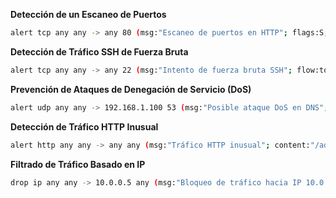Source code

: **Detección de un Escaneo de Puertos**
```bash
alert tcp any any -> any 80 (msg:"Escaneo de puertos en HTTP"; flags:S; threshold:type threshold, track by_src, count 10, seconds 10; sid:1000003; rev:1;)
```

**Detección de Tráfico SSH de Fuerza Bruta**

```bash
alert tcp any any -> any 22 (msg:"Intento de fuerza bruta SSH"; flow:to_server,established; threshold:type threshold, track by_src, count 5, seconds 60; sid:1000016; rev:1;)
```

**Prevención de Ataques de Denegación de Servicio (DoS)**
```bash
alert udp any any -> 192.168.1.100 53 (msg:"Posible ataque DoS en DNS"; threshold:type threshold, track by_src, count 100, seconds 60; sid:1000005; rev:1;)
```



**Detección de Tráfico HTTP Inusual**
```bash
alert http any any -> any any (msg:"Tráfico HTTP inusual"; content:"/admin"; http_uri; sid:1000006; rev:1;)
```




**Filtrado de Tráfico Basado en IP**

```bash
drop ip any any -> 10.0.0.5 any (msg:"Bloqueo de tráfico hacia IP 10.0.0.5"; sid:1000007; rev:1;)
```

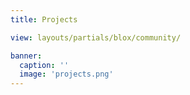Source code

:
 ```yaml
---
title: Projects

view: layouts/partials/blox/community/

banner:
  caption: ''
  image: 'projects.png'
---
```

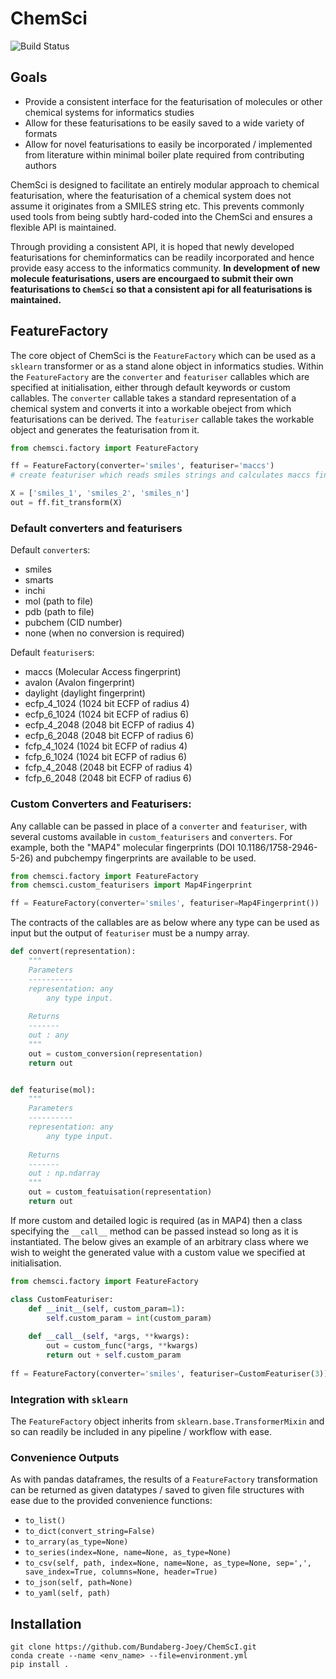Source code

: # ChemSci
![Build Status](https://github.com/Bundaberg-Joey/ChemScI/workflows/ChemScI/badge.svg)

## Goals
* Provide a consistent interface for the featurisation of molecules or other chemical systems for informatics studies
* Allow for these featurisations to be easily saved to a wide variety of formats
* Allow for novel featurisations to easily be incorporated / implemented from literature within minimal boiler plate required from contributing authors

ChemSci is designed to facilitate an entirely modular approach to chemical featurisation, where the featurisation of a chemical system does not assume it originates from a SMILES string etc.
This prevents commonly used tools from being subtly hard-coded into the ChemSci and ensures a flexible API is maintained.

Through providing a consistent API, it is hoped that newly developed featurisations for cheminformatics can be readily incorporated and hence provide easy access to the informatics community.
**In development of new molecule featurisations, users are encourgaed to submit their own featurisations to `ChemSci` so that a consistent api for all featurisations is maintained.**

## FeatureFactory
The core object of ChemSci is the `FeatureFactory` which can be used as a `sklearn` transformer or as a stand alone object in informatics studies.
Within the `FeatureFactory` are the `converter` and `featuriser` callables which are specified at initialisation, either through default keywords or custom callables.
The `converter` callable takes a standard representation of a chemical system and converts it into a workable obeject from which featurisations can be derived.
The `featuriser` callable takes the workable object and generates the featurisation from it.

```python
from chemsci.factory import FeatureFactory

ff = FeatureFactory(converter='smiles', featuriser='maccs')  
# create featuriser which reads smiles strings and calculates maccs fingerprints

X = ['smiles_1', 'smiles_2', 'smiles_n']
out = ff.fit_transform(X)
```


### Default converters and featurisers
Default `converter`s:
* smiles
* smarts
* inchi
* mol (path to file)
* pdb (path to file)
* pubchem (CID number)
* none (when no conversion is required)

Default `featuriser`s:
* maccs (Molecular Access fingerprint)
* avalon (Avalon fingerprint)
* daylight (daylight fingerprint)
* ecfp_4_1024 (1024 bit ECFP of radius 4)
* ecfp_6_1024 (1024 bit ECFP of radius 6)
* ecfp_4_2048 (2048 bit ECFP of radius 4)
* ecfp_6_2048 (2048 bit ECFP of radius 6)
* fcfp_4_1024 (1024 bit ECFP of radius 4)
* fcfp_6_1024 (1024 bit ECFP of radius 6)
* fcfp_4_2048 (2048 bit ECFP of radius 4)
* fcfp_6_2048 (2048 bit ECFP of radius 6)


### Custom Converters and Featurisers:
Any callable can be passed in place of a `converter` and `featuriser`, with several customs available in `custom_featurisers` and `converters`.
For example, both the "MAP4" molecular fingerprints (DOI 10.1186/1758-2946-5-26) and pubchempy fingerprints are available to be used.

```python
from chemsci.factory import FeatureFactory
from chemsci.custom_featurisers import Map4Fingerprint

ff = FeatureFactory(converter='smiles', featuriser=Map4Fingerprint())
```

The contracts of the callables are as below where any type can be used as input but the output of `featuriser` must be a numpy array.

```python
def convert(representation):
    """
    Parameters
    ----------
    representation: any
        any type input.
    
    Returns
    -------
    out : any
    """
    out = custom_conversion(representation)
    return out


def featurise(mol):
    """
    Parameters
    ----------
    representation: any
        any type input.
    
    Returns
    -------
    out : np.ndarray
    """
    out = custom_featuisation(representation)
    return out
```
If more custom and detailed logic is required (as in MAP4) then a class specifying the `__call__` method can be passed instead so long as it is instantiated.
The below gives an example of an arbitrary class where we wish to weight the generated value with a custom value we specified at initialisation.

```python
from chemsci.factory import FeatureFactory

class CustomFeaturiser:
    def __init__(self, custom_param=1):
        self.custom_param = int(custom_param)
    
    def __call__(self, *args, **kwargs):
        out = custom_func(*args, **kwargs)
        return out + self.custom_param
        
ff = FeatureFactory(converter='smiles', featuriser=CustomFeaturiser(3))
```

### Integration with `sklearn`
The `FeatureFactory` object inherits from `sklearn.base.TransformerMixin` and so can readily be included in any pipeline / workflow with ease.

### Convenience Outputs
As with pandas dataframes, the results of a `FeatureFactory` transformation can be returned as given datatypes / saved to given file structures with ease due to the provided convenience functions:
* `to_list()`
* `to_dict(convert_string=False)`
* `to_arrary(as_type=None)`
* `to_series(index=None, name=None, as_type=None)`
* `to_csv(self, path, index=None, name=None, as_type=None, sep=',', save_index=True, columns=None, header=True)`
* `to_json(self, path=None)`
* `to_yaml(self, path)`

## Installation
```
git clone https://github.com/Bundaberg-Joey/ChemScI.git
conda create --name <env_name> --file=environment.yml
pip install .
```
────────────────────────────────────────
**REQUIRED ACTION**
Return the preceding entries exactly, each word as given, but leave out any picture.

**EXERCISE RESPONSE**
Source code

: **Detección de un Escaneo de Puertos**
```bash
alert tcp any any -> any 80 (msg:"Escaneo de puertos en HTTP"; flags:S; threshold:type threshold, track by_src, count 10, seconds 10; sid:1000003; rev:1;)
```

**Detección de Tráfico SSH de Fuerza Bruta**

```bash
alert tcp any any -> any 22 (msg:"Intento de fuerza bruta SSH"; flow:to_server,established; threshold:type threshold, track by_src, count 5, seconds 60; sid:1000016; rev:1;)
```

**Prevención de Ataques de Denegación de Servicio (DoS)**
```bash
alert udp any any -> 192.168.1.100 53 (msg:"Posible ataque DoS en DNS"; threshold:type threshold, track by_src, count 100, seconds 60; sid:1000005; rev:1;)
```



**Detección de Tráfico HTTP Inusual**
```bash
alert http any any -> any any (msg:"Tráfico HTTP inusual"; content:"/admin"; http_uri; sid:1000006; rev:1;)
```




**Filtrado de Tráfico Basado en IP**

```bash
drop ip any any -> 10.0.0.5 any (msg:"Bloqueo de tráfico hacia IP 10.0.0.5"; sid:1000007; rev:1;)
```

Source code

:
 ```yaml
---
title: Projects

view: layouts/partials/blox/community/

banner:
  caption: ''
  image: 'projects.png'
---
```

Source code

: # ChemSci
![Build Status](https://github.com/Bundaberg-Joey/ChemScI/workflows/ChemScI/badge.svg)

## Goals
* Provide a consistent interface for the featurisation of molecules or other chemical systems for informatics studies
* Allow for these featurisations to be easily saved to a wide variety of formats
* Allow for novel featurisations to easily be incorporated / implemented from literature within minimal boiler plate required from contributing authors

ChemSci is designed to facilitate an entirely modular approach to chemical featurisation, where the featurisation of a chemical system does not assume it originates from a SMILES string etc.
This prevents commonly used tools from being subtly hard-coded into the ChemSci and ensures a flexible API is maintained.

Through providing a consistent API, it is hoped that newly developed featurisations for cheminformatics can be readily incorporated and hence provide easy access to the informatics community.
**In development of new molecule featurisations, users are encourgaed to submit their own featurisations to `ChemSci` so that a consistent api for all featurisations is maintained.**

## FeatureFactory
The core object of ChemSci is the `FeatureFactory` which can be used as a `sklearn` transformer or as a stand alone object in informatics studies.
Within the `FeatureFactory` are the `converter` and `featuriser` callables which are specified at initialisation, either through default keywords or custom callables.
The `converter` callable takes a standard representation of a chemical system and converts it into a workable obeject from which featurisations can be derived.
The `featuriser` callable takes the workable object and generates the featurisation from it.

```python
from chemsci.factory import FeatureFactory

ff = FeatureFactory(converter='smiles', featuriser='maccs')  
# create featuriser which reads smiles strings and calculates maccs fingerprints

X = ['smiles_1', 'smiles_2', 'smiles_n']
out = ff.fit_transform(X)
```


### Default converters and featurisers
Default `converter`s:
* smiles
* smarts
* inchi
* mol (path to file)
* pdb (path to file)
* pubchem (CID number)
* none (when no conversion is required)

Default `featuriser`s:
* maccs (Molecular Access fingerprint)
* avalon (Avalon fingerprint)
* daylight (daylight fingerprint)
* ecfp_4_1024 (1024 bit ECFP of radius 4)
* ecfp_6_1024 (1024 bit ECFP of radius 6)
* ecfp_4_2048 (2048 bit ECFP of radius 4)
* ecfp_6_2048 (2048 bit ECFP of radius 6)
* fcfp_4_1024 (1024 bit ECFP of radius 4)
* fcfp_6_1024 (1024 bit ECFP of radius 6)
* fcfp_4_2048 (2048 bit ECFP of radius 4)
* fcfp_6_2048 (2048 bit ECFP of radius 6)


### Custom Converters and Featurisers:
Any callable can be passed in place of a `converter` and `featuriser`, with several customs available in `custom_featurisers` and `converters`.
For example, both the "MAP4" molecular fingerprints (DOI 10.1186/1758-2946-5-26) and pubchempy fingerprints are available to be used.

```python
from chemsci.factory import FeatureFactory
from chemsci.custom_featurisers import Map4Fingerprint

ff = FeatureFactory(converter='smiles', featuriser=Map4Fingerprint())
```

The contracts of the callables are as below where any type can be used as input but the output of `featuriser` must be a numpy array.

```python
def convert(representation):
    """
    Parameters
    ----------
    representation: any
        any type input.
    
    Returns
    -------
    out : any
    """
    out = custom_conversion(representation)
    return out


def featurise(mol):
    """
    Parameters
    ----------
    representation: any
        any type input.
    
    Returns
    -------
    out : np.ndarray
    """
    out = custom_featuisation(representation)
    return out
```
If more custom and detailed logic is required (as in MAP4) then a class specifying the `__call__` method can be passed instead so long as it is instantiated.
The below gives an example of an arbitrary class where we wish to weight the generated value with a custom value we specified at initialisation.

```python
from chemsci.factory import FeatureFactory

class CustomFeaturiser:
    def __init__(self, custom_param=1):
        self.custom_param = int(custom_param)
    
    def __call__(self, *args, **kwargs):
        out = custom_func(*args, **kwargs)
        return out + self.custom_param
        
ff = FeatureFactory(converter='smiles', featuriser=CustomFeaturiser(3))
```

### Integration with `sklearn`
The `FeatureFactory` object inherits from `sklearn.base.TransformerMixin` and so can readily be included in any pipeline / workflow with ease.

### Convenience Outputs
As with pandas dataframes, the results of a `FeatureFactory` transformation can be returned as given datatypes / saved to given file structures with ease due to the provided convenience functions:
* `to_list()`
* `to_dict(convert_string=False)`
* `to_arrary(as_type=None)`
* `to_series(index=None, name=None, as_type=None)`
* `to_csv(self, path, index=None, name=None, as_type=None, sep=',', save_index=True, columns=None, header=True)`
* `to_json(self, path=None)`
* `to_yaml(self, path)`

## Installation
```
git clone https://github.com/Bundaberg-Joey/ChemScI.git
conda create --name <env_name> --file=environment.yml
pip install .
```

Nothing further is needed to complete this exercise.